Headline
Pansus belum pastikan potensi pemakzulan bupati.
HAK angket Komisi Pemberantasan Korupsi (KPK) yang disetujui dalam rapat paripurna DPR dinilai mengandung kejanggalan. Pasalnya, persetujuan itu terkesan dipaksakan dengan mengabaikan pendapat para anggota dewan yang hadir dalam rapat paripurna.
"Ini dagelan harusnya banyak pertimbangan dan tiba-tiba palu diketok untuk mempercepat keputusan," kata peneliti Forum Masyarakat Peduli Parlemen Indonesia (Formappi) Lucius Karus dalam diskusi di kawasan Menteng, Jakarta, Sabtu (29/4).

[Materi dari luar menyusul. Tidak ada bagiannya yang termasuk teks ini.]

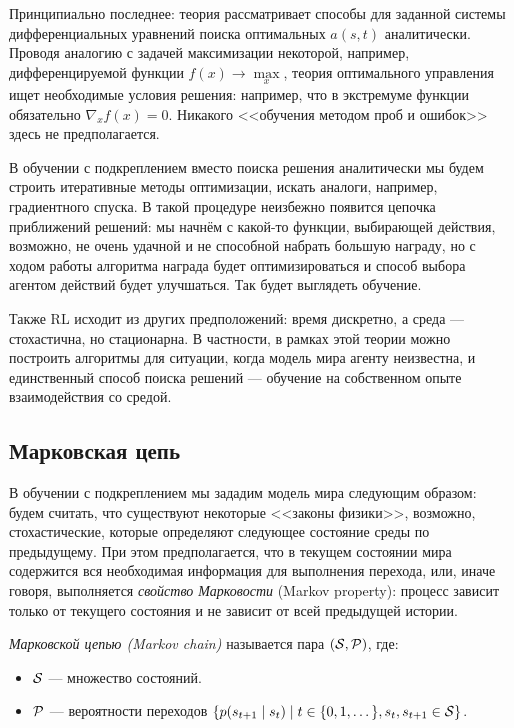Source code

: Принципиально последнее: теория рассматривает способы для заданной системы дифференциальных уравнений поиска оптимальных $a(s, t)$ аналитически. Проводя аналогию с задачей максимизации некоторой, например, дифференцируемой функции $f(x) \to \max\limits_x$, теория оптимального управления ищет необходимые условия решения: например, что в экстремуме функции обязательно $\nabla_x f(x) = 0$. Никакого <<обучения методом проб и ошибок>> здесь не предполагается.

В обучении с подкреплением вместо поиска решения аналитически мы будем строить итеративные методы оптимизации, искать аналоги, например, градиентного спуска. В такой процедуре неизбежно появится цепочка приближений решений: мы начнём с какой-то функции, выбирающей действия, возможно, не очень удачной и не способной набрать большую награду, но с ходом работы алгоритма награда будет оптимизироваться и способ выбора агентом действий будет улучшаться. Так будет выглядеть обучение.

Также RL исходит из других предположений: время дискретно, а среда --- стохастична, но стационарна. В частности, в рамках этой теории можно построить алгоритмы для ситуации, когда модель мира агенту неизвестна, и единственный способ поиска решений --- обучение на собственном опыте взаимодействия со средой.  

\subsection{Марковская цепь}

В обучении с подкреплением мы зададим модель мира следующим образом: будем считать, что существуют некоторые <<законы физики>>, возможно, стохастические, которые определяют следующее состояние среды по предыдущему. При этом предполагается, что в текущем состоянии мира содержится вся необходимая информация для выполнения перехода, или, иначе говоря, выполняется \emph{свойство Марковости} (Markov property): процесс зависит только от текущего состояния и не зависит от всей предыдущей истории.

\begin{definition} 
\emph{Марковской цепью (Markov chain)} называется пара $(\mathcal{S}, \mathcal{P})$, где: 
\begin{itemize}
    \item $\mathcal{S}$ --- множество состояний.
    \item $\mathcal{P}$ --- вероятности переходов $\{p(s_{t+1} \HM\mid s_t) \HM\mid t \HM\in \{0, 1, \dots \}, s_t, s_{t+1} \HM\in \St\}$.
\end{itemize}
\end{definition}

Lucius memandang disetujuinya angket KPK tersebut karena ada perbedaan sikap antara Fahri Hamzah dan KPK. Fahri merupakan pimpinan sidang dalam rapat paripurna angket KPK, Jumat (28/4) kemarin.
"Saya kita semua dijelaskan, Fahri punya sikap beda dengan KPK, dan Fahri itu wakil dari pemotor suara-suara yang ingin melemahkan KPK," ucap dia.

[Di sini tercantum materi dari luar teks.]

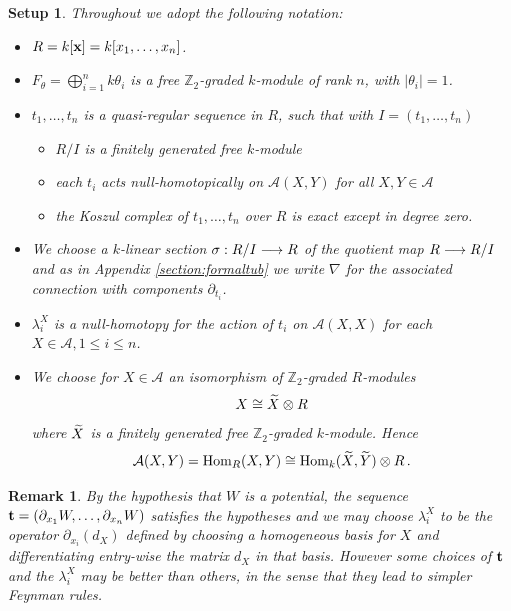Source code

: \documentclass[english,letter paper,12pt,leqno]{article}
\newtheorem{setup}[theorem]{Setup}
\theoremstyle{example}
\newtheorem{remark}[theorem]{Remark}
\numberwithin{equation}{section}
\def\AA{\mathcal{A}}
\def\stab{\operatorname{stab}}
\def\Hom{\operatorname{Hom}}
\def\be{\begin{equation}}
\def\ee{\end{equation}}
\def\nZ{\mathds{Z}}
\begin{document}
\begin{setup}\label{setup:overall} Throughout we adopt the following notation:
\begin{itemize}
\item $R = k[\bold{x}] = k[x_1,\ldots,x_n]$.
\item $F_\theta = \bigoplus_{i=1}^n k\theta_i$ is a free $\mathbb{Z}_2$-graded $k$-module of rank $n$, with $|\theta_i| = 1$.
\item $t_1,\ldots,t_n$ is a quasi-regular sequence in $R$, such that with $I = (t_1,\ldots,t_n)$
\begin{itemize}
\item $R/I$ is a finitely generated free $k$-module
\item each $t_i$ acts null-homotopically on $\AA(X,Y)$ for all $X,Y \in \AA$
\item the Koszul complex of $t_1,\ldots,t_n$ over $R$ is exact except in degree zero.
\end{itemize}
\item We choose a $k$-linear section $\sigma: R/I \longrightarrow R$ of the quotient map $R \longrightarrow R/I$ and as in Appendix \ref{section:formaltub} we write $\nabla$ for the associated connection with components $\partial_{t_i}$.
\item $\lambda_i^X$ is a null-homotopy for the action of $t_i$ on $\AA(X,X)$ for each $X \in \AA, 1 \le i \le n$.
\item We choose for $X \in \AA$ an isomorphism of $\nZ_2$-graded $R$-modules
\[
X \cong \widetilde{X} \otimes R
\]
where $\widetilde{X}$ is a finitely generated free $\nZ_2$-graded $k$-module. Hence
\be
\AA(X,Y) = \Hom_R(X,Y) \cong \Hom_k(\coeff{X},\coeff{Y}) \otimes R\,.\label{eq:chosenCiso}
\ee
\end{itemize}
\end{setup}

\begin{remark} By the hypothesis that $W$ is a potential, the sequence $\bold{t} = (\partial_{x_1} W, \ldots, \partial_{x_n} W)$ satisfies the hypotheses and we may choose $\lambda_i^X$ to be the operator $\partial_{x_i}(d_X)$ defined by choosing a homogeneous basis for $X$ and differentiating entry-wise the matrix $d_X$ in that basis. However some choices of $\bold{t}$ and the $\lambda_i^X$ may be better than others, in the sense that they lead to simpler Feynman rules.%
\end{remark}
\end{document}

Hak angket bergulir karena DPR ingin KPK membuka rekaman berita acara pemeriksaan (BAP) terhadap Miryam S Haryani terkait kasus korupsi kartu tanda penduduk elektronik (KTP-e). Miryam ialah anggota DPR dari Fraksi Hanura. Ia jadi tersangka dalam dugaan kasus pemberian kesaksian palsu terkait perkara KTP-e.
Namun, kata peneliti ICW Donal Fariz, bila mengacu kepada UU KPK, rekaman BAP hanya bisa dibuka di forum pengadilan.
Selain itu, berdasarkan Undang-Undang Nomor 14 Tahun 2008 tentang Keterbukaan Informasi Publik (KIP) pun sangat jelas hal tersebut masuk dalam pengecualian.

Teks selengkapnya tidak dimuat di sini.